**WHAT THE TASK REQUIRES:** Set down each record below precisely, skipping the pictures.

**MATERIAL FOR THE TASK:**
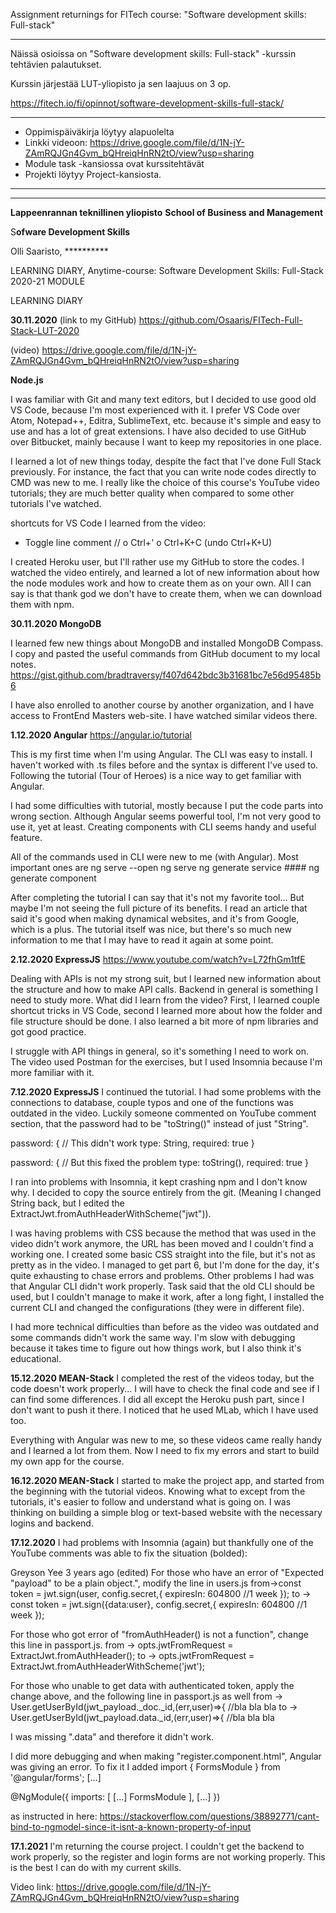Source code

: Assignment returnings for FITech course: "Software development skills: Full-stack"
____

Näissä osioissa on "Software development skills: Full-stack" -kurssin tehtävien palautukset.

Kurssin järjestää LUT-yliopisto ja sen laajuus on 3 op.

https://fitech.io/fi/opinnot/software-development-skills-full-stack/

____
- Oppimispäiväkirja löytyy alapuolelta
- Linkki videoon: https://drive.google.com/file/d/1N-jY-ZAmRQJGn4Gvm_bQHreiqHnRN2tO/view?usp=sharing
- Module task -kansiossa ovat kurssitehtävät
- Projekti löytyy Project-kansiosta.


____
____


**Lappeenrannan teknillinen yliopisto**
**School of Business and Management**






S**ofware Development Skills**

Olli Saaristo, **********


LEARNING DIARY,
Anytime-course: Software Development Skills: Full-Stack 2020-21 MODULE
 
LEARNING DIARY

**30.11.2020**
(link to my GitHub) https://github.com/Osaaris/FITech-Full-Stack-LUT-2020

(video)
https://drive.google.com/file/d/1N-jY-ZAmRQJGn4Gvm_bQHreiqHnRN2tO/view?usp=sharing

**Node.js**

I was familiar with Git and many text editors, but I decided to use good old VS Code, because I'm most experienced with it. I prefer VS Code over Atom, Notepad++, Editra, SublimeText, etc. because it's simple and easy to use and has a lot of great extensions. I have also decided to use GitHub over Bitbucket, mainly because I want to keep my repositories in one place.

I learned a lot of new things today, despite the fact that I've done Full Stack previously. For instance, the fact that you can write node codes directly to CMD was new to me. I really like the choice of this course's YouTube video tutorials; they are much better quality when compared to some other tutorials I've watched.

shortcuts for VS Code I learned from the video:
-	Toggle line comment //
o	Ctrl+' 
o	Ctrl+K+C (undo Ctrl+K+U)

I created Heroku user, but I'll rather use my GitHub to store the codes.
I watched the video entirely, and learned a lot of new information about how the node modules work and how to create them as on your own. All I can say is that thank god we don't have to create them, when we can download them with npm.

**30.11.2020
MongoDB**

I learned few new things about MongoDB and installed MongoDB Compass.
I copy and pasted the useful commands from GitHub document to my local notes.
https://gist.github.com/bradtraversy/f407d642bdc3b31681bc7e56d95485b6

I have also enrolled to another course by another organization, and I have access to FrontEnd Masters web-site. I have watched similar videos there.



**1.12.2020
Angular**
https://angular.io/tutorial

This is my first time when I'm using Angular. The CLI was easy to install. I haven't worked with .ts files before and the syntax is different I've used to.
Following the tutorial (Tour of Heroes) is a nice way to get familiar with Angular.

I had some difficulties with tutorial, mostly because I put the code parts into wrong section. Although Angular seems powerful tool, I'm not very good to use it, yet at least.
Creating components with CLI seems handy and useful feature.

All of the commands used in CLI were new to me (with Angular).
Most important ones are
ng serve --open
ng serve
ng generate service ####
	ng generate component

After completing the tutorial I can say that it's not my favorite tool... But maybe I'm not seeing the full picture of its benefits. I read an article that said it's good when making dynamical websites, and it's from Google, which is a plus.
The tutorial itself was nice, but there's so much new information to me that I may have to read it again at some point.



**2.12.2020
ExpressJS**
https://www.youtube.com/watch?v=L72fhGm1tfE

Dealing with APIs is not my strong suit, but I learned new information about the structure and how to make API calls. Backend in general is something I need to study more.
What did I learn from the video? First, I learned couple shortcut tricks in VS Code, second I learned more about how the folder and file structure should be done.
I also learned a bit more of npm libraries and got good practice.

I struggle with API things in general, so it's something I need to work on.
The video used Postman for the exercises, but I used Insomnia because I'm more familiar with it. 


**7.12.2020
ExpressJS**
I continued the tutorial. I had some problems with the connections to database, couple typos and one of the functions was outdated in the video. Luckily someone commented on YouTube comment section, that the password had to be "toString()" instead of just "String".

password: {
	// This didn't work
        type: String,
        required: true
    }

password: {
	// But this fixed the problem
        type: toString(),
        required: true
    }

I ran into problems with Insomnia, it kept crashing npm and I don't know why. I decided to copy the source entirely from the git. (Meaning I changed String back, but I edited the ExtractJwt.fromAuthHeaderWithScheme("jwt")).

I was having problems with CSS because the method that was used in the video didn't work anymore, the URL has been moved and I couldn't find a working one. I created some basic CSS straight into the file, but it's not as pretty as in the video.
I managed to get part 6, but I'm done for the day, it's quite exhausting to chase errors and problems.
Other problems I had was that Angular CLI didn't work properly. Task said that the old CLI should be used, but I couldn't manage to make it work, after a long fight, I installed the current CLI and changed the configurations (they were in different file).

I had more technical difficulties than before as the video was outdated and some commands didn't work the same way. I'm slow with debugging because it takes time to figure out how things work, but I also think it's educational.



**15.12.2020
MEAN-Stack**
I completed the rest of the videos today, but the code doesn't work properly... I will have to check the final code and see if I can find some differences.
I did all except the Heroku push part, since I don't want to push it there. I noticed that he used MLab, which I have used too.

Everything with Angular was new to me, so these videos came really handy and I learned a lot from them. Now I need to fix my errors and start to build my own app for the course.





**16.12.2020
MEAN-Stack**
I started to make the project app, and started from the beginning with the tutorial videos. Knowing what to except from the tutorials, it's easier to follow and understand what is going on.
I was thinking on building a simple blog or text-based website with the necessary logins and backend.


**17.12.2020**
I had problems with Insomnia (again) but thankfully one of the YouTube comments was able to fix the situation (bolded):

Greyson Yee
3 years ago (edited)
For those who have an error of "Expected "payload" to be a plain object.",  modify the line in users.js
from->const token = jwt.sign(user, config.secret,{
                    expiresIn: 604800 //1 week
                });
to -> const token = jwt.sign({data:user}, config.secret,{
                    expiresIn: 604800 //1 week
                });

For those who got error of "fromAuthHeader() is not a function", change this line in passport.js.
from -> opts.jwtFromRequest = ExtractJwt.fromAuthHeader();
to -> opts.jwtFromRequest = ExtractJwt.fromAuthHeaderWithScheme('jwt');

For those who unable to get data with authenticated token, apply the change above, and the following line in passport.js as well
from -> User.getUserById(jwt_payload._doc._id,(err,user)=>{ //bla bla bla
to -> User.getUserById(jwt_payload.data._id,(err,user)=>{ //bla bla bla

I was missing ".data" and therefore it didn't work.


I did more debugging and when making "register.component.html", Angular was giving an error. To fix it I added 
import { FormsModule } from '@angular/forms';
[...]

@NgModule({
  imports: [
    [...]
    FormsModule
  ],
  [...]
})

as instructed in here:
https://stackoverflow.com/questions/38892771/cant-bind-to-ngmodel-since-it-isnt-a-known-property-of-input


**17.1.2021**
I'm returning the course project. I couldn't get the backend to work properly, so the register and login forms are not working properly.
This is the best I can do with my current skills.

Video link:
https://drive.google.com/file/d/1N-jY-ZAmRQJGn4Gvm_bQHreiqHnRN2tO/view?usp=sharing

**RESULT OF THE EXERCISE:**
Source code

: Assignment returnings for FITech course: "Software development skills: Full-stack"
____

Näissä osioissa on "Software development skills: Full-stack" -kurssin tehtävien palautukset.

Kurssin järjestää LUT-yliopisto ja sen laajuus on 3 op.

https://fitech.io/fi/opinnot/software-development-skills-full-stack/

____
- Oppimispäiväkirja löytyy alapuolelta
- Linkki videoon: https://drive.google.com/file/d/1N-jY-ZAmRQJGn4Gvm_bQHreiqHnRN2tO/view?usp=sharing
- Module task -kansiossa ovat kurssitehtävät
- Projekti löytyy Project-kansiosta.


____
____


**Lappeenrannan teknillinen yliopisto**
**School of Business and Management**






S**ofware Development Skills**

Olli Saaristo, **********


LEARNING DIARY,
Anytime-course: Software Development Skills: Full-Stack 2020-21 MODULE
 
LEARNING DIARY

**30.11.2020**
(link to my GitHub) https://github.com/Osaaris/FITech-Full-Stack-LUT-2020

(video)
https://drive.google.com/file/d/1N-jY-ZAmRQJGn4Gvm_bQHreiqHnRN2tO/view?usp=sharing

**Node.js**

I was familiar with Git and many text editors, but I decided to use good old VS Code, because I'm most experienced with it. I prefer VS Code over Atom, Notepad++, Editra, SublimeText, etc. because it's simple and easy to use and has a lot of great extensions. I have also decided to use GitHub over Bitbucket, mainly because I want to keep my repositories in one place.

I learned a lot of new things today, despite the fact that I've done Full Stack previously. For instance, the fact that you can write node codes directly to CMD was new to me. I really like the choice of this course's YouTube video tutorials; they are much better quality when compared to some other tutorials I've watched.

shortcuts for VS Code I learned from the video:
-	Toggle line comment //
o	Ctrl+' 
o	Ctrl+K+C (undo Ctrl+K+U)

I created Heroku user, but I'll rather use my GitHub to store the codes.
I watched the video entirely, and learned a lot of new information about how the node modules work and how to create them as on your own. All I can say is that thank god we don't have to create them, when we can download them with npm.

**30.11.2020
MongoDB**

I learned few new things about MongoDB and installed MongoDB Compass.
I copy and pasted the useful commands from GitHub document to my local notes.
https://gist.github.com/bradtraversy/f407d642bdc3b31681bc7e56d95485b6

I have also enrolled to another course by another organization, and I have access to FrontEnd Masters web-site. I have watched similar videos there.



**1.12.2020
Angular**
https://angular.io/tutorial

This is my first time when I'm using Angular. The CLI was easy to install. I haven't worked with .ts files before and the syntax is different I've used to.
Following the tutorial (Tour of Heroes) is a nice way to get familiar with Angular.

I had some difficulties with tutorial, mostly because I put the code parts into wrong section. Although Angular seems powerful tool, I'm not very good to use it, yet at least.
Creating components with CLI seems handy and useful feature.

All of the commands used in CLI were new to me (with Angular).
Most important ones are
ng serve --open
ng serve
ng generate service ####
	ng generate component

After completing the tutorial I can say that it's not my favorite tool... But maybe I'm not seeing the full picture of its benefits. I read an article that said it's good when making dynamical websites, and it's from Google, which is a plus.
The tutorial itself was nice, but there's so much new information to me that I may have to read it again at some point.



**2.12.2020
ExpressJS**
https://www.youtube.com/watch?v=L72fhGm1tfE

Dealing with APIs is not my strong suit, but I learned new information about the structure and how to make API calls. Backend in general is something I need to study more.
What did I learn from the video? First, I learned couple shortcut tricks in VS Code, second I learned more about how the folder and file structure should be done.
I also learned a bit more of npm libraries and got good practice.

I struggle with API things in general, so it's something I need to work on.
The video used Postman for the exercises, but I used Insomnia because I'm more familiar with it. 


**7.12.2020
ExpressJS**
I continued the tutorial. I had some problems with the connections to database, couple typos and one of the functions was outdated in the video. Luckily someone commented on YouTube comment section, that the password had to be "toString()" instead of just "String".

password: {
	// This didn't work
        type: String,
        required: true
    }

password: {
	// But this fixed the problem
        type: toString(),
        required: true
    }

I ran into problems with Insomnia, it kept crashing npm and I don't know why. I decided to copy the source entirely from the git. (Meaning I changed String back, but I edited the ExtractJwt.fromAuthHeaderWithScheme("jwt")).

I was having problems with CSS because the method that was used in the video didn't work anymore, the URL has been moved and I couldn't find a working one. I created some basic CSS straight into the file, but it's not as pretty as in the video.
I managed to get part 6, but I'm done for the day, it's quite exhausting to chase errors and problems.
Other problems I had was that Angular CLI didn't work properly. Task said that the old CLI should be used, but I couldn't manage to make it work, after a long fight, I installed the current CLI and changed the configurations (they were in different file).

I had more technical difficulties than before as the video was outdated and some commands didn't work the same way. I'm slow with debugging because it takes time to figure out how things work, but I also think it's educational.



**15.12.2020
MEAN-Stack**
I completed the rest of the videos today, but the code doesn't work properly... I will have to check the final code and see if I can find some differences.
I did all except the Heroku push part, since I don't want to push it there. I noticed that he used MLab, which I have used too.

Everything with Angular was new to me, so these videos came really handy and I learned a lot from them. Now I need to fix my errors and start to build my own app for the course.





**16.12.2020
MEAN-Stack**
I started to make the project app, and started from the beginning with the tutorial videos. Knowing what to except from the tutorials, it's easier to follow and understand what is going on.
I was thinking on building a simple blog or text-based website with the necessary logins and backend.


**17.12.2020**
I had problems with Insomnia (again) but thankfully one of the YouTube comments was able to fix the situation (bolded):

Greyson Yee
3 years ago (edited)
For those who have an error of "Expected "payload" to be a plain object.",  modify the line in users.js
from->const token = jwt.sign(user, config.secret,{
                    expiresIn: 604800 //1 week
                });
to -> const token = jwt.sign({data:user}, config.secret,{
                    expiresIn: 604800 //1 week
                });

For those who got error of "fromAuthHeader() is not a function", change this line in passport.js.
from -> opts.jwtFromRequest = ExtractJwt.fromAuthHeader();
to -> opts.jwtFromRequest = ExtractJwt.fromAuthHeaderWithScheme('jwt');

For those who unable to get data with authenticated token, apply the change above, and the following line in passport.js as well
from -> User.getUserById(jwt_payload._doc._id,(err,user)=>{ //bla bla bla
to -> User.getUserById(jwt_payload.data._id,(err,user)=>{ //bla bla bla

I was missing ".data" and therefore it didn't work.


I did more debugging and when making "register.component.html", Angular was giving an error. To fix it I added 
import { FormsModule } from '@angular/forms';
[...]

@NgModule({
  imports: [
    [...]
    FormsModule
  ],
  [...]
})

as instructed in here:
https://stackoverflow.com/questions/38892771/cant-bind-to-ngmodel-since-it-isnt-a-known-property-of-input


**17.1.2021**
I'm returning the course project. I couldn't get the backend to work properly, so the register and login forms are not working properly.
This is the best I can do with my current skills.

Video link:
https://drive.google.com/file/d/1N-jY-ZAmRQJGn4Gvm_bQHreiqHnRN2tO/view?usp=sharing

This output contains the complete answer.